Daß nämlich Engel und Erzengel, Throne und Herrschaften von dem allerhöchsten Gott durch sein Wort geschaffen und gemacht sind, das hat Johannes deutlich kundgetan. Denn nachdem er von diesem Worte Gottes gesagt hat, daß es im Vater war, fügt er hinzu: „Alles ist durch dasselbe gemacht worden, und ohne dasselbe ist nichts gemacht worden“ (Jn 1,3).
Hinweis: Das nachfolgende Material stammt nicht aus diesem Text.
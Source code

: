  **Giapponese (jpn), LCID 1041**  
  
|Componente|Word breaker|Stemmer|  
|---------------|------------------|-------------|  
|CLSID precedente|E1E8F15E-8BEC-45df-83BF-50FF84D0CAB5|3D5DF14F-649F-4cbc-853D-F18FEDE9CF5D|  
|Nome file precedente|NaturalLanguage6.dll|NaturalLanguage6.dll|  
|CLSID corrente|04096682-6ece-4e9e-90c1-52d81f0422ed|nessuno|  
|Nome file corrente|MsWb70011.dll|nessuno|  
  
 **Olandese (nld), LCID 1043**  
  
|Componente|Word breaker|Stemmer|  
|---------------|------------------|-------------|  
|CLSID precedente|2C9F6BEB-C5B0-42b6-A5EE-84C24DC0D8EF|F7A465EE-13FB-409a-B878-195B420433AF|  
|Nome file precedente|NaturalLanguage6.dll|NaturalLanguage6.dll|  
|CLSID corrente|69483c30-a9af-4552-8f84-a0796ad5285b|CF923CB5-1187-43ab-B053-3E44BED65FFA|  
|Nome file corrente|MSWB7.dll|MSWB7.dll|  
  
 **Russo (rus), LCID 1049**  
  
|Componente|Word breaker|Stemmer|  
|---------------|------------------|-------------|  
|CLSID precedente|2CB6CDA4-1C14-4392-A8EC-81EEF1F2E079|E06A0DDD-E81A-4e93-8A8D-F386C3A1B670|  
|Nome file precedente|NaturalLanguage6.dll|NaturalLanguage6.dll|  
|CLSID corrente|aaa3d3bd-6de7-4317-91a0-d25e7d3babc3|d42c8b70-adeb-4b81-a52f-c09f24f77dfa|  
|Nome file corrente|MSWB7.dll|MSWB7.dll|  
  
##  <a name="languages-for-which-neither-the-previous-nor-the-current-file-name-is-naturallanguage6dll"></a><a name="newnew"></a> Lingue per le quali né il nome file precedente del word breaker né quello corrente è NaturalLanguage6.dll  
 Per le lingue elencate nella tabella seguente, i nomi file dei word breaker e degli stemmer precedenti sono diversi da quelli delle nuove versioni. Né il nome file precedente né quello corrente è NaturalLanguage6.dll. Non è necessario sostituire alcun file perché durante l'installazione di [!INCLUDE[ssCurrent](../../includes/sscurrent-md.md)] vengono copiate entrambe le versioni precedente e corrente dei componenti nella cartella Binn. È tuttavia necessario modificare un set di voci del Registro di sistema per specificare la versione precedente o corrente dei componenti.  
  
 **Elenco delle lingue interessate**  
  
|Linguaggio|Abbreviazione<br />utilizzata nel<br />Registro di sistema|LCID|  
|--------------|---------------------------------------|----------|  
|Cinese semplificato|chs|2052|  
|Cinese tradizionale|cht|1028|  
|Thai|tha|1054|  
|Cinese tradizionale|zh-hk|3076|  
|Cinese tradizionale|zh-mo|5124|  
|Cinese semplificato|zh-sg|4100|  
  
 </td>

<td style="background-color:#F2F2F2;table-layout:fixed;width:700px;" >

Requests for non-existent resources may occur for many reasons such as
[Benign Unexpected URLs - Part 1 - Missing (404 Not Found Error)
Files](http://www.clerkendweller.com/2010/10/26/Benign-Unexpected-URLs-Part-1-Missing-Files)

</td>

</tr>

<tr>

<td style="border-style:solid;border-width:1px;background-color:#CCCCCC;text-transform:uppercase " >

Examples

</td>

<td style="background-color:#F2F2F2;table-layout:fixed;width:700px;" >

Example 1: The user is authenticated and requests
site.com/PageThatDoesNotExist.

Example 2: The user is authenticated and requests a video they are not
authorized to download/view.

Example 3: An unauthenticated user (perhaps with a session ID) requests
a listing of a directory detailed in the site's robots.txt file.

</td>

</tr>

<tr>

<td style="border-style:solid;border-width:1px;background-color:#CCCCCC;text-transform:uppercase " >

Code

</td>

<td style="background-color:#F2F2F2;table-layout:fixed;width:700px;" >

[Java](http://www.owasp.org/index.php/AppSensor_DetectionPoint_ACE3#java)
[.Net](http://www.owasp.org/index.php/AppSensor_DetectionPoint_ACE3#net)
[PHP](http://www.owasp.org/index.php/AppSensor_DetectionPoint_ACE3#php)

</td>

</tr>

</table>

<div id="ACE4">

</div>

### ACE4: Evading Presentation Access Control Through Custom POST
Und nachdem David alles einzelne, was wir genannt haben, die Himmel und alle ihre Kräfte als Lobpreis Gottes aufgezählt hat, fügt er hinzu: „Er sprach, befahl und es wurde erschaffen, er sprach, und es war gemacht“ (Ps 32,9 Ps 148,5). Wem also befahl er? Dem Worte natürlich, „durch welches die Himmel gefestigt wurden, und durch den Hauch seines Mundes all ihre Kraft“ (Ps 32,6). Daß er aber alles aus freiem Willen und nach seinem Gutdünken gemacht hat, bezeugt wiederum derselbe David, indem er sagt: „Unser Gott hat oben im Himmel und auf Erden alles gemacht, wie er es wollte“ (Vgl Ps 113,11). Schöpfer aber und Geschöpfe, Ursache und Wirkung sind verschiedene Dinge. Er nämlich ist unerschaffen, ohne Anfang und ohne Ende, gebraucht nichts und genügt sich selbst und verleiht allem übrigen das Dasein. Was aber von ihm erschaffen worden ist, hat einen Anfang genommen. Was aber einen Anfang genommen hat, kann auch wieder aufgelöst werden, ist untergeordnet und bedarf dessen, der es erschuf. Also muß auch bei denen, die sich wenn auch nur ein geringes Unterscheidungsvermögen bewahrt haben, ein verschiedener Ausdruck gebraucht werden, so daß der Gott, welcher alles gemacht hat, samt seinem Worte allein rechtmäßig Gott und Herr genannt wird, das Erschaffene aber an diesem Ausdruck keinen Anteil haben noch darauf Anspruch erheben darf, da er allein dem Schöpfer zukommt.